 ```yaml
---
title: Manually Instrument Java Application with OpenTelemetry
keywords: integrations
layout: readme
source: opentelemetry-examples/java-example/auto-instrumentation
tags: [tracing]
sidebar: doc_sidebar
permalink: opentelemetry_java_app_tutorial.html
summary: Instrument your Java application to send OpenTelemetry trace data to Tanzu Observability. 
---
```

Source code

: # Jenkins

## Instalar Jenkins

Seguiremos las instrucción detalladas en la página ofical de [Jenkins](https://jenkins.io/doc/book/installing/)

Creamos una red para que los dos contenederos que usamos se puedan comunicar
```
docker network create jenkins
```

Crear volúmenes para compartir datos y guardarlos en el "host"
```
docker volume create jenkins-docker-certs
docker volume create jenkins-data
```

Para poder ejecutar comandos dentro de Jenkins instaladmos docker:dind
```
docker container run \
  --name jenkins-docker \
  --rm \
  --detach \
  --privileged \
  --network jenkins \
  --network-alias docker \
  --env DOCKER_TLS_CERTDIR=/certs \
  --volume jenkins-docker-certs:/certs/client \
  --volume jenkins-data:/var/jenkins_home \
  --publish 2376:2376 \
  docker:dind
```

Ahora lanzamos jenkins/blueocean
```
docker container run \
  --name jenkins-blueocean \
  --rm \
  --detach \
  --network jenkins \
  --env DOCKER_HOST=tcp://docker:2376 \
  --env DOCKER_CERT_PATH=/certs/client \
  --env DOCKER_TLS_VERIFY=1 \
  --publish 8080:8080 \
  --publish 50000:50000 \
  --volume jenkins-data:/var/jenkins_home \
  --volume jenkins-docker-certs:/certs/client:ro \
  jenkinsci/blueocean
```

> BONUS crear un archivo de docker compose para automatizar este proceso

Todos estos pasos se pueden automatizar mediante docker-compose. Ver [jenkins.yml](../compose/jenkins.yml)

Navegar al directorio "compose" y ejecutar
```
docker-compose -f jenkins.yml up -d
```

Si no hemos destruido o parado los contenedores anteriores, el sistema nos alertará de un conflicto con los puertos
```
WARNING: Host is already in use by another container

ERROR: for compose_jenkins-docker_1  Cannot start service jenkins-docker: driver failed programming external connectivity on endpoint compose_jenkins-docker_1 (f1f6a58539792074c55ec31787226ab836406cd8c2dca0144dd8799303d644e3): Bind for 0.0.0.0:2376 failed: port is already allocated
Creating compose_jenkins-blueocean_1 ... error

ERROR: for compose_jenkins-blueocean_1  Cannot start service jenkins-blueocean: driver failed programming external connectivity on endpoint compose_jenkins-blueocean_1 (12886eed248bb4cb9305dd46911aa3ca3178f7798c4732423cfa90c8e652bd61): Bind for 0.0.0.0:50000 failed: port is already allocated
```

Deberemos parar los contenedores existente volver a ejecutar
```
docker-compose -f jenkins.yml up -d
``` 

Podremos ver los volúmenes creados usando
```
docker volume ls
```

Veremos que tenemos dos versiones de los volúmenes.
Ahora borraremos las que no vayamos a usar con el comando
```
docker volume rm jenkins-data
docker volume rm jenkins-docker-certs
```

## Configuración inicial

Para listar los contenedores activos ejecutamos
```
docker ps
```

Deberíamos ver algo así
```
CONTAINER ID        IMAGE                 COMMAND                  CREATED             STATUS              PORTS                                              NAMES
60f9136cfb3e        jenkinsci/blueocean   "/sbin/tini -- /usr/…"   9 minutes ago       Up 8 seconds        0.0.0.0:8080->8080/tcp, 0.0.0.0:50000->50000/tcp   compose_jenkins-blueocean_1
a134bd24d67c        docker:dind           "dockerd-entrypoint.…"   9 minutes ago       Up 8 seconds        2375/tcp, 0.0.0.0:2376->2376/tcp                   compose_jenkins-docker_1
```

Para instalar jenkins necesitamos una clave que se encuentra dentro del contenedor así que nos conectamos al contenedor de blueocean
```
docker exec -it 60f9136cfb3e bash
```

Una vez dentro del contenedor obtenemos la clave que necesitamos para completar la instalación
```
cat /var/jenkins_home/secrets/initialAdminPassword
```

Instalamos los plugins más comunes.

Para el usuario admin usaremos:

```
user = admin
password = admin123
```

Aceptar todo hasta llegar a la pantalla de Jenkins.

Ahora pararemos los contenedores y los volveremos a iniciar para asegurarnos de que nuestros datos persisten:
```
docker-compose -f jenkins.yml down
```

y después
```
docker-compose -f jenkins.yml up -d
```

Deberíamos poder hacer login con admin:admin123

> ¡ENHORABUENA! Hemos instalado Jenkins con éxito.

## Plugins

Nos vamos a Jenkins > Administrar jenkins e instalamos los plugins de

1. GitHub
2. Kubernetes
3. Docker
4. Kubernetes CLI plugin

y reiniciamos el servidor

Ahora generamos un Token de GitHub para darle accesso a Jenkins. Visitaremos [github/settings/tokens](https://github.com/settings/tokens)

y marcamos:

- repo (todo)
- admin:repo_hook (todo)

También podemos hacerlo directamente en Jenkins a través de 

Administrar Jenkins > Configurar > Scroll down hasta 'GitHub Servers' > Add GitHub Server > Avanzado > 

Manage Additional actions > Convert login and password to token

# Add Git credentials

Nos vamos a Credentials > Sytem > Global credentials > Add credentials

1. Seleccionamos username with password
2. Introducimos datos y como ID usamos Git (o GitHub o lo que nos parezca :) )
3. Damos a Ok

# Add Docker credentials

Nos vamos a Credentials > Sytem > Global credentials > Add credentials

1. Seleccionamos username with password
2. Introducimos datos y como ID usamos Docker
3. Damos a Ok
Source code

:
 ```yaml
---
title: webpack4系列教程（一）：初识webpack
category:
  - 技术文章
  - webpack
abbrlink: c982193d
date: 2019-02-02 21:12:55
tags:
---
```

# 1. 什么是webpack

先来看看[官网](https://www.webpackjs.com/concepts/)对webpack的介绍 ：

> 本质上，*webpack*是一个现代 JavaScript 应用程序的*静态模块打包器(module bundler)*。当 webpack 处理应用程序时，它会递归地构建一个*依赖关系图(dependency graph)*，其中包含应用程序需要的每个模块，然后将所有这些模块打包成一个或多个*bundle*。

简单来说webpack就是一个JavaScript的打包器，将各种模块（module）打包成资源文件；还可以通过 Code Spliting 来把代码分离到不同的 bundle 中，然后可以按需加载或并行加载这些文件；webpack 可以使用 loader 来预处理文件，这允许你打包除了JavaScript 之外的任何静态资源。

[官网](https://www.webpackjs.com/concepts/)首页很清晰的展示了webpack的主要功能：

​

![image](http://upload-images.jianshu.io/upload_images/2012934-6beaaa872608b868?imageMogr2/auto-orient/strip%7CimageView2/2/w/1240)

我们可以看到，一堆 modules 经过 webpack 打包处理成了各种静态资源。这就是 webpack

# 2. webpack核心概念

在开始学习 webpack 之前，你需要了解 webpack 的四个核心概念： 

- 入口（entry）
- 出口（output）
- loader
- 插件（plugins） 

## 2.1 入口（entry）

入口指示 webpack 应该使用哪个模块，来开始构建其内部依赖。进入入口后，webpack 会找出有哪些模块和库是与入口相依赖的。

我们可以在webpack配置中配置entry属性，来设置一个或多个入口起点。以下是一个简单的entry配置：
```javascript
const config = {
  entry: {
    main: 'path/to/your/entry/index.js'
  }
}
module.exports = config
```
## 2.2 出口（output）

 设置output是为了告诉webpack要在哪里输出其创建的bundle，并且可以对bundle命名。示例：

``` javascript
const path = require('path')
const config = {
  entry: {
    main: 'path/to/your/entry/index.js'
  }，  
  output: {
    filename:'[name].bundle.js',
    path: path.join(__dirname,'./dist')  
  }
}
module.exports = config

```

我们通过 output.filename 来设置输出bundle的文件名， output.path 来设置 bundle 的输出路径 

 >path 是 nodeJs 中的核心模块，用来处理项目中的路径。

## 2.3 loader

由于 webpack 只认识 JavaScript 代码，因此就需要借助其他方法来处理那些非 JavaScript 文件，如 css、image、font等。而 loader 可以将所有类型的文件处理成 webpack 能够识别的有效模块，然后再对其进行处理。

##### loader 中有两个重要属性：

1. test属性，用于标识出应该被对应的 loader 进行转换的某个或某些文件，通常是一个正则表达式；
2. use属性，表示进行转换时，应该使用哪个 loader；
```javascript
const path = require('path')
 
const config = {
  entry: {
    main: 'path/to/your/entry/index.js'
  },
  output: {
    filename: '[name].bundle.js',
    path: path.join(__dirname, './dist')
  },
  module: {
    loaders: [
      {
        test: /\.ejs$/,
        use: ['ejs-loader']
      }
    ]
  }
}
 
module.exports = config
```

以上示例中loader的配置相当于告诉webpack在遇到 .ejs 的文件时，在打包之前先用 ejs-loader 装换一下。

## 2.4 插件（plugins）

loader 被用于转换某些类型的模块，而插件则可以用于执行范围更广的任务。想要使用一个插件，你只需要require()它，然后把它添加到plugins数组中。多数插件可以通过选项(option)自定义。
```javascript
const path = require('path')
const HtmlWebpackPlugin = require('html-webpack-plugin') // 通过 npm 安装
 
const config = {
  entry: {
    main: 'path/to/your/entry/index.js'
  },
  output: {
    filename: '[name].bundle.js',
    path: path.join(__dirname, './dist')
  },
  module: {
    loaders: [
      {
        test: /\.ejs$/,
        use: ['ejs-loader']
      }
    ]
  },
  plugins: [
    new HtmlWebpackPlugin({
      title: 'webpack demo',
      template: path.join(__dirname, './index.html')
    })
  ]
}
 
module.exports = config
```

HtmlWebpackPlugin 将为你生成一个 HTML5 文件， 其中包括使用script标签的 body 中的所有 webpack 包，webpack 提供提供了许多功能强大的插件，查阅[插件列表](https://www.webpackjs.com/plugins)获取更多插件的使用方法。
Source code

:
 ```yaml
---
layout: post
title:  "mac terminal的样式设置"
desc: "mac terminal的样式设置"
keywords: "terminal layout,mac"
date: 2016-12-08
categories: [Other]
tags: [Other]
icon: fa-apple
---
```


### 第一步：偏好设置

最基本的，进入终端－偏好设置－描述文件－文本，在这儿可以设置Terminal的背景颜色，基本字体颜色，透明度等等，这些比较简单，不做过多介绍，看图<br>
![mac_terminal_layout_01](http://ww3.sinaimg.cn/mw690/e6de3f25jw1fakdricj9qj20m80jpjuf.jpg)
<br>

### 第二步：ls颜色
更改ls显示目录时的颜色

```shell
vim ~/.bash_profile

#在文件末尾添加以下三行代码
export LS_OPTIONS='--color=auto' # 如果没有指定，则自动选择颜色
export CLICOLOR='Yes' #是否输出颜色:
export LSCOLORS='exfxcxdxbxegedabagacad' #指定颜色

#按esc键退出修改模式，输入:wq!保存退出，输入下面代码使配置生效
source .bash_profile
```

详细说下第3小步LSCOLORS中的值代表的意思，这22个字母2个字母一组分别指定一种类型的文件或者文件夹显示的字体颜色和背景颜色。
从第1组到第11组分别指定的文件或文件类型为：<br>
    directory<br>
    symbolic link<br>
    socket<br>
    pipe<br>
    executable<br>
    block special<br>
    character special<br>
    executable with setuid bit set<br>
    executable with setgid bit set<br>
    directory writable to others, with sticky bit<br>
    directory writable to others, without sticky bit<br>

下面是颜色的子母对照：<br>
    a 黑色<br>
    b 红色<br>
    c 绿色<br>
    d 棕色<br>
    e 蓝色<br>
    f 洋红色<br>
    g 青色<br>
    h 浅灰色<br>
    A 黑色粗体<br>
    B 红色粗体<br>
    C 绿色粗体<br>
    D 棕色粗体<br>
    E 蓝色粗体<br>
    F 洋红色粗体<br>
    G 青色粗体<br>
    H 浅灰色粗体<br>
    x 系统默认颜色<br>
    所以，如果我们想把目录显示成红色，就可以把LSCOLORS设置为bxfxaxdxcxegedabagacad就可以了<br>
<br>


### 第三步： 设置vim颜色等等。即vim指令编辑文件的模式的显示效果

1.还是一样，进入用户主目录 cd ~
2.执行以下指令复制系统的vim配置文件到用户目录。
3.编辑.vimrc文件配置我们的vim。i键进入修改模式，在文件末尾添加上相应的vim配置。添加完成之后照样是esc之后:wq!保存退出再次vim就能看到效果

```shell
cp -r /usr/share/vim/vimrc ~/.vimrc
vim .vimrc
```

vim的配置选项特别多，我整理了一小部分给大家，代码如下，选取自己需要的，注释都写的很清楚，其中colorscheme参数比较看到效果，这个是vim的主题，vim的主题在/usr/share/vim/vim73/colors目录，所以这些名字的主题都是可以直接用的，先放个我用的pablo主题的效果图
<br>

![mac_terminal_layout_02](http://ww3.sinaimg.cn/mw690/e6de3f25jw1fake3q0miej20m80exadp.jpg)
-*-*-
What lines in the data hold the word "automatizar"? Return them.

> BONUS crear un archivo de docker compose para automatizar este proceso
Todos estos pasos se pueden automatizar mediante docker-compose. Ver [jenkins.yml](../compose/jenkins.yml)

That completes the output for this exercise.